**Your goal**
Once you have read the listing below, output it again exactly.

**Source information**
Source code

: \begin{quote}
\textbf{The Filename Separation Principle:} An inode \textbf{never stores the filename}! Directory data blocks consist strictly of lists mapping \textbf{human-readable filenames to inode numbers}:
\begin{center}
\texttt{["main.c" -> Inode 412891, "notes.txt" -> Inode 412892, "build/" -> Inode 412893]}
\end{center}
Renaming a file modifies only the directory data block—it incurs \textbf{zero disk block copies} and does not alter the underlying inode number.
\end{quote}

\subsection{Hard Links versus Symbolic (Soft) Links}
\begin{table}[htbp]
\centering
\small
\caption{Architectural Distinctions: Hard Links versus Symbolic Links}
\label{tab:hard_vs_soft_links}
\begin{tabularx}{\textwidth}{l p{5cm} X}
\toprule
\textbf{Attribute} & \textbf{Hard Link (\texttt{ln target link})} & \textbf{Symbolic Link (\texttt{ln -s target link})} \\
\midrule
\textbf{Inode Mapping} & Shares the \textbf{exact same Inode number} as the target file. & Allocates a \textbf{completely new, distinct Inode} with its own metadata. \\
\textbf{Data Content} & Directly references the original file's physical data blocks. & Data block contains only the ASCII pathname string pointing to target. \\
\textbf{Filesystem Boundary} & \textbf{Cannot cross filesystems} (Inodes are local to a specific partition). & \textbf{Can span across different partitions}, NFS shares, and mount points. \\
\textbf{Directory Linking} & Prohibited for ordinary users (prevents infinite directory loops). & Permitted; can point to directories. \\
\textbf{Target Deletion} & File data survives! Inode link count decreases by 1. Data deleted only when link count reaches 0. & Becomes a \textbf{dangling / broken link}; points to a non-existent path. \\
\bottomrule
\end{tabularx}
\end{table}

**Completed exercise**
Source code

: \begin{quote}
\textbf{The Filename Separation Principle:} An inode \textbf{never stores the filename}! Directory data blocks consist strictly of lists mapping \textbf{human-readable filenames to inode numbers}:
\begin{center}
\texttt{["main.c" -> Inode 412891, "notes.txt" -> Inode 412892, "build/" -> Inode 412893]}
\end{center}
Renaming a file modifies only the directory data block—it incurs \textbf{zero disk block copies} and does not alter the underlying inode number.
\end{quote}

\subsection{Hard Links versus Symbolic (Soft) Links}
\begin{table}[htbp]
\centering
\small
\caption{Architectural Distinctions: Hard Links versus Symbolic Links}
\label{tab:hard_vs_soft_links}
\begin{tabularx}{\textwidth}{l p{5cm} X}
\toprule
\textbf{Attribute} & \textbf{Hard Link (\texttt{ln target link})} & \textbf{Symbolic Link (\texttt{ln -s target link})} \\
\midrule
\textbf{Inode Mapping} & Shares the \textbf{exact same Inode number} as the target file. & Allocates a \textbf{completely new, distinct Inode} with its own metadata. \\
\textbf{Data Content} & Directly references the original file's physical data blocks. & Data block contains only the ASCII pathname string pointing to target. \\
\textbf{Filesystem Boundary} & \textbf{Cannot cross filesystems} (Inodes are local to a specific partition). & \textbf{Can span across different partitions}, NFS shares, and mount points. \\
\textbf{Directory Linking} & Prohibited for ordinary users (prevents infinite directory loops). & Permitted; can point to directories. \\
\textbf{Target Deletion} & File data survives! Inode link count decreases by 1. Data deleted only when link count reaches 0. & Becomes a \textbf{dangling / broken link}; points to a non-existent path. \\
\bottomrule
\end{tabularx}
\end{table}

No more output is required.